■ **EXERCISE DETAILS**
Up to and including the line that contains "4. Все модальные", return every line from the start of the data, unchanged.

■ **SOURCE INFORMATION**
****************

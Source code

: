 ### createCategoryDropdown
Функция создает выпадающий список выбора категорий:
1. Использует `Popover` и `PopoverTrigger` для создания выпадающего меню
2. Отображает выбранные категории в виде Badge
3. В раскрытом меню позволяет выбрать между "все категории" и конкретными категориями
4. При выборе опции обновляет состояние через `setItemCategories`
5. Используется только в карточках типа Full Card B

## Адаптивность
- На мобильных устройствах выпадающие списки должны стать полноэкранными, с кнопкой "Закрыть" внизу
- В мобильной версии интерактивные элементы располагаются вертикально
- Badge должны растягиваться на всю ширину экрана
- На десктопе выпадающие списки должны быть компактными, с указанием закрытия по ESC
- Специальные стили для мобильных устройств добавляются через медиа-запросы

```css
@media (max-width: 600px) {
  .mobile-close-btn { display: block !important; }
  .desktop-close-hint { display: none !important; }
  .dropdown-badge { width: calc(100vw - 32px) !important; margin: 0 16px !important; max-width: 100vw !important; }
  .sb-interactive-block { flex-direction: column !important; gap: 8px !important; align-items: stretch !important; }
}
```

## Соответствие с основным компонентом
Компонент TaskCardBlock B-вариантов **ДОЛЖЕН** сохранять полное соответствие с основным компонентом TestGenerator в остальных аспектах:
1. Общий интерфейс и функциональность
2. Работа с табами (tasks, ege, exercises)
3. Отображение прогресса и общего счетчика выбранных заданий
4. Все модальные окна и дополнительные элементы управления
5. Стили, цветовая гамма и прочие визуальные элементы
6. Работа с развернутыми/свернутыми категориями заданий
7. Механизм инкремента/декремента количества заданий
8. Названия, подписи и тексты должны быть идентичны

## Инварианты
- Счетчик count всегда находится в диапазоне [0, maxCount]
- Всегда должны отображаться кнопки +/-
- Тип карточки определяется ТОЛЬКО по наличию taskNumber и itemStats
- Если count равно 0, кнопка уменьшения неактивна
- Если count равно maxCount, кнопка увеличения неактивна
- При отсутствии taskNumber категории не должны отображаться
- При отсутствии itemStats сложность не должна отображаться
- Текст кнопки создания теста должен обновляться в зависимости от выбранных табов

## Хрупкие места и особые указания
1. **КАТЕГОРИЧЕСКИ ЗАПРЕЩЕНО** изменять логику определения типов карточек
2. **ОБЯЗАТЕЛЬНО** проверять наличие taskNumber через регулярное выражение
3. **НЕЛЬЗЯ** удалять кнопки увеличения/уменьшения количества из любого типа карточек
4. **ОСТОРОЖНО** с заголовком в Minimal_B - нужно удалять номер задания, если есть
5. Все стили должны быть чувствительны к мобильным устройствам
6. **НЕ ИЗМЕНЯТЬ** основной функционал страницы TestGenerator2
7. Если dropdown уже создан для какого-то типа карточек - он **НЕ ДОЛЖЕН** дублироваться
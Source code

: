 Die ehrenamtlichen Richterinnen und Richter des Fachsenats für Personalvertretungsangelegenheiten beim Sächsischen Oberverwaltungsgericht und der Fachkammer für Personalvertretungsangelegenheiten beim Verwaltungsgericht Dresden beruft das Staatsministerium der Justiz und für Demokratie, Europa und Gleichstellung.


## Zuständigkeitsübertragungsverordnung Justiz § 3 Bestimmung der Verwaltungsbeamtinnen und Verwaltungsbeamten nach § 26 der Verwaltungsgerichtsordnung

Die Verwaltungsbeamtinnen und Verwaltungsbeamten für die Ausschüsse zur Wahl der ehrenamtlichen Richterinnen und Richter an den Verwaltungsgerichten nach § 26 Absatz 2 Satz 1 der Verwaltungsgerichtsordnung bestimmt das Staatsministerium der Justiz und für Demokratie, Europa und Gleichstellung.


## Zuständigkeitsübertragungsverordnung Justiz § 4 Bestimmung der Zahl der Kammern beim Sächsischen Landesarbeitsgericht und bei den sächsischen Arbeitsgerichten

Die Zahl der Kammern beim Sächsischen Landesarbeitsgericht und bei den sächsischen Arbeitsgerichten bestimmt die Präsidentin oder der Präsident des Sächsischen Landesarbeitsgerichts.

****************

■ **ANSWER FOR THE TASK**
Source code

: ### createCategoryDropdown
Функция создает выпадающий список выбора категорий:
1. Использует `Popover` и `PopoverTrigger` для создания выпадающего меню
2. Отображает выбранные категории в виде Badge
3. В раскрытом меню позволяет выбрать между "все категории" и конкретными категориями
4. При выборе опции обновляет состояние через `setItemCategories`
5. Используется только в карточках типа Full Card B

## Адаптивность
- На мобильных устройствах выпадающие списки должны стать полноэкранными, с кнопкой "Закрыть" внизу
- В мобильной версии интерактивные элементы располагаются вертикально
- Badge должны растягиваться на всю ширину экрана
- На десктопе выпадающие списки должны быть компактными, с указанием закрытия по ESC
- Специальные стили для мобильных устройств добавляются через медиа-запросы

```css
@media (max-width: 600px) {
  .mobile-close-btn { display: block !important; }
  .desktop-close-hint { display: none !important; }
  .dropdown-badge { width: calc(100vw - 32px) !important; margin: 0 16px !important; max-width: 100vw !important; }
  .sb-interactive-block { flex-direction: column !important; gap: 8px !important; align-items: stretch !important; }
}
```

## Соответствие с основным компонентом
Компонент TaskCardBlock B-вариантов **ДОЛЖЕН** сохранять полное соответствие с основным компонентом TestGenerator в остальных аспектах:
1. Общий интерфейс и функциональность
2. Работа с табами (tasks, ege, exercises)
3. Отображение прогресса и общего счетчика выбранных заданий
4. Все модальные окна и дополнительные элементы управления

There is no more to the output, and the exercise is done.